Document images with source code:
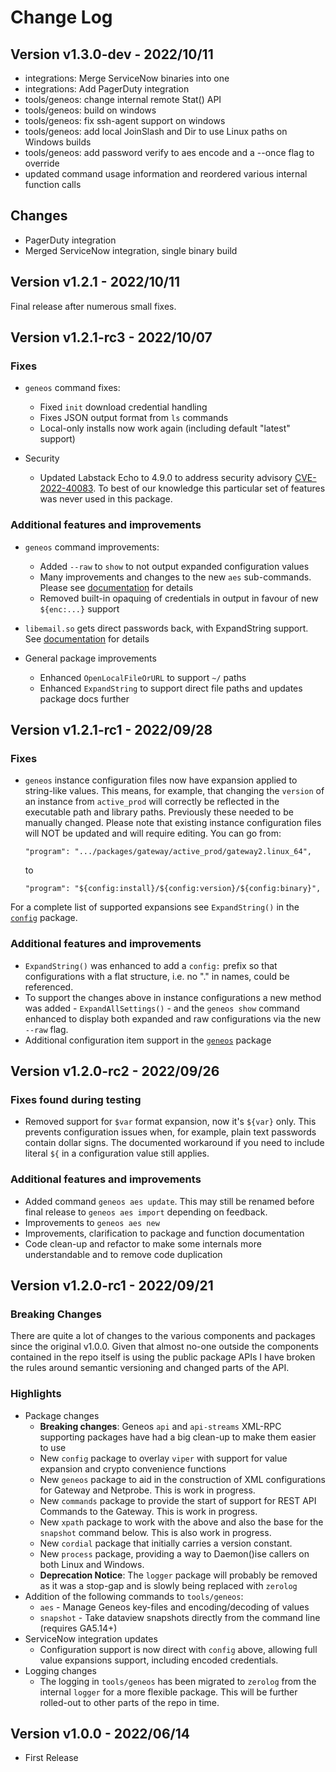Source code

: # Change Log

## Version v1.3.0-dev - 2022/10/11

* integrations: Merge ServiceNow binaries into one
* integrations: Add PagerDuty integration
* tools/geneos: change internal remote Stat() API
* tools/geneos: build on windows
* tools/geneos: fix ssh-agent support on windows
* tools/geneos: add local JoinSlash and Dir to use Linux paths on Windows builds
* tools/geneos: add password verify to aes encode and a --once flag to override
* updated command usage information and reordered various internal function calls

## Changes

* PagerDuty integration
* Merged ServiceNow integration, single binary build

## Version v1.2.1 - 2022/10/11

Final release after numerous small fixes.

## Version v1.2.1-rc3 - 2022/10/07

### Fixes

* `geneos` command fixes:
  * Fixed `init` download credential handling
  * Fixes JSON output format from `ls` commands
  * Local-only installs now work again (including default "latest" support)

* Security
  * Updated Labstack Echo to 4.9.0 to address security advisory [CVE-2022-40083](https://nvd.nist.gov/vuln/detail/CVE-2022-40083). To best of our knowledge this particular set of features was never used in this package.

### Additional features and improvements

* `geneos` command improvements:
  * Added `--raw` to `show` to not output expanded configuration values
  * Many improvements and changes to the new `aes` sub-commands. Please see [documentation](tools/geneos/README.md) for details
  * Removed built-in opaquing of credentials in output in favour of new `${enc:...}` support

* `libemail.so` gets direct passwords back, with ExpandString support. See [documentation](libraries/libemail/README.md) for details

* General package improvements
  * Enhanced `OpenLocalFileOrURL` to support `~/` paths
  * Enhanced `ExpandString` to support direct file paths and updates package docs further

## Version v1.2.1-rc1 - 2022/09/28

### Fixes

* `geneos` instance configuration files now have expansion applied to string-like values. This means, for example, that changing the `version` of an instance from `active_prod` will correctly be reflected in the executable path and library paths. Previously these needed to be manually changed. Please note that existing instance configuration files will NOT be updated and will require editing. You can go from:

      "program": ".../packages/gateway/active_prod/gateway2.linux_64",

  to

      "program": "${config:install}/${config:version}/${config:binary}",

For a complete list of supported expansions see `ExpandString()` in the [`config`](../../pkg/config) package.

### Additional features and improvements

* `ExpandString()` was enhanced to add a `config:` prefix so that configurations with a flat structure, i.e. no "." in names, could be referenced.
* To support the changes above in instance configurations a new method was added - `ExpandAllSettings()` - and the `geneos show` command enhanced to display both expanded and raw configurations via the new `--raw` flag.
* Additional configuration item support in the [`geneos`](../../pkg/geneos) package

## Version v1.2.0-rc2 - 2022/09/26

### Fixes found during testing

* Removed support for `$var` format expansion, now it's `${var}` only. This prevents configuration issues when, for example, plain text passwords contain dollar signs. The documented workaround if you need to include literal `${` in a configuration value still applies.

### Additional features and improvements

* Added command `geneos aes update`. This may still be renamed before final release to `geneos aes import` depending on feedback.
* Improvements to `geneos aes new`
* Improvements, clarification to package and function documentation
* Code clean-up and refactor to make some internals more understandable and to remove code duplication

## Version v1.2.0-rc1 - 2022/09/21

### Breaking Changes

There are quite a lot of changes to the various components and packages since the original v1.0.0. Given that almost no-one outside the components contained in the repo itself is using the public package APIs I have broken the rules around semantic versioning and changed parts of the API.

### Highlights

* Package changes
  * **Breaking changes**: Geneos `api` and `api-streams` XML-RPC supporting packages have had a big clean-up to make them easier to use
  * New `config` package to overlay `viper` with support for value expansion and crypto convenience functions
  * New `geneos` package to aid in the construction of XML configurations for Gateway and Netprobe. This is work in progress.
  * New `commands` package to provide the start of support for REST API Commands to the Gateway. This is work in progress.
  * New `xpath` package to work with the above and also the base for the `snapshot` command below. This is also work in progress.
  * New `cordial` package that initially carries a version constant.
  * New `process` package, providing a way to Daemon()ise callers on both Linux and Windows.
  * **Deprecation Notice**: The `logger` package will probably be removed as it was a stop-gap and is slowly being replaced with `zerolog`
* Addition of the following commands to `tools/geneos`:
  * `aes` - Manage Geneos key-files and encoding/decoding of values
  * `snapshot` - Take dataview snapshots directly from the command line (requires GA5.14+)
* ServiceNow integration updates
  * Configuration support is now direct with `config` above, allowing full value expansions support, including encoded credentials.
* Logging changes
  * The logging in `tools/geneos` has been migrated to `zerolog` from the internal `logger` for a more flexible package. This will be further rolled-out to other parts of the repo in time.

## Version v1.0.0 - 2022/06/14

* First Release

## What you are asked to do
The reply should repeat the data in full, exactly as given, and contain no pictures.

## Exercise result
Source code

: # Change Log

## Version v1.3.0-dev - 2022/10/11

* integrations: Merge ServiceNow binaries into one
* integrations: Add PagerDuty integration
* tools/geneos: change internal remote Stat() API
* tools/geneos: build on windows
* tools/geneos: fix ssh-agent support on windows
* tools/geneos: add local JoinSlash and Dir to use Linux paths on Windows builds
* tools/geneos: add password verify to aes encode and a --once flag to override
* updated command usage information and reordered various internal function calls

## Changes

* PagerDuty integration
* Merged ServiceNow integration, single binary build

## Version v1.2.1 - 2022/10/11

Final release after numerous small fixes.

## Version v1.2.1-rc3 - 2022/10/07

### Fixes

* `geneos` command fixes:
  * Fixed `init` download credential handling
  * Fixes JSON output format from `ls` commands
  * Local-only installs now work again (including default "latest" support)

* Security
  * Updated Labstack Echo to 4.9.0 to address security advisory [CVE-2022-40083](https://nvd.nist.gov/vuln/detail/CVE-2022-40083). To best of our knowledge this particular set of features was never used in this package.

### Additional features and improvements

* `geneos` command improvements:
  * Added `--raw` to `show` to not output expanded configuration values
  * Many improvements and changes to the new `aes` sub-commands. Please see [documentation](tools/geneos/README.md) for details
  * Removed built-in opaquing of credentials in output in favour of new `${enc:...}` support

* `libemail.so` gets direct passwords back, with ExpandString support. See [documentation](libraries/libemail/README.md) for details

* General package improvements
  * Enhanced `OpenLocalFileOrURL` to support `~/` paths
  * Enhanced `ExpandString` to support direct file paths and updates package docs further

## Version v1.2.1-rc1 - 2022/09/28

### Fixes

* `geneos` instance configuration files now have expansion applied to string-like values. This means, for example, that changing the `version` of an instance from `active_prod` will correctly be reflected in the executable path and library paths. Previously these needed to be manually changed. Please note that existing instance configuration files will NOT be updated and will require editing. You can go from:

      "program": ".../packages/gateway/active_prod/gateway2.linux_64",

  to

      "program": "${config:install}/${config:version}/${config:binary}",

For a complete list of supported expansions see `ExpandString()` in the [`config`](../../pkg/config) package.

### Additional features and improvements

* `ExpandString()` was enhanced to add a `config:` prefix so that configurations with a flat structure, i.e. no "." in names, could be referenced.
* To support the changes above in instance configurations a new method was added - `ExpandAllSettings()` - and the `geneos show` command enhanced to display both expanded and raw configurations via the new `--raw` flag.
* Additional configuration item support in the [`geneos`](../../pkg/geneos) package

## Version v1.2.0-rc2 - 2022/09/26

### Fixes found during testing

* Removed support for `$var` format expansion, now it's `${var}` only. This prevents configuration issues when, for example, plain text passwords contain dollar signs. The documented workaround if you need to include literal `${` in a configuration value still applies.

### Additional features and improvements

* Added command `geneos aes update`. This may still be renamed before final release to `geneos aes import` depending on feedback.
* Improvements to `geneos aes new`
* Improvements, clarification to package and function documentation
* Code clean-up and refactor to make some internals more understandable and to remove code duplication

## Version v1.2.0-rc1 - 2022/09/21

### Breaking Changes

There are quite a lot of changes to the various components and packages since the original v1.0.0. Given that almost no-one outside the components contained in the repo itself is using the public package APIs I have broken the rules around semantic versioning and changed parts of the API.

### Highlights

* Package changes
  * **Breaking changes**: Geneos `api` and `api-streams` XML-RPC supporting packages have had a big clean-up to make them easier to use
  * New `config` package to overlay `viper` with support for value expansion and crypto convenience functions
  * New `geneos` package to aid in the construction of XML configurations for Gateway and Netprobe. This is work in progress.
  * New `commands` package to provide the start of support for REST API Commands to the Gateway. This is work in progress.
  * New `xpath` package to work with the above and also the base for the `snapshot` command below. This is also work in progress.
  * New `cordial` package that initially carries a version constant.
  * New `process` package, providing a way to Daemon()ise callers on both Linux and Windows.
  * **Deprecation Notice**: The `logger` package will probably be removed as it was a stop-gap and is slowly being replaced with `zerolog`
* Addition of the following commands to `tools/geneos`:
  * `aes` - Manage Geneos key-files and encoding/decoding of values
  * `snapshot` - Take dataview snapshots directly from the command line (requires GA5.14+)
* ServiceNow integration updates
  * Configuration support is now direct with `config` above, allowing full value expansions support, including encoded credentials.
* Logging changes
  * The logging in `tools/geneos` has been migrated to `zerolog` from the internal `logger` for a more flexible package. This will be further rolled-out to other parts of the repo in time.

## Version v1.0.0 - 2022/06/14

* First Release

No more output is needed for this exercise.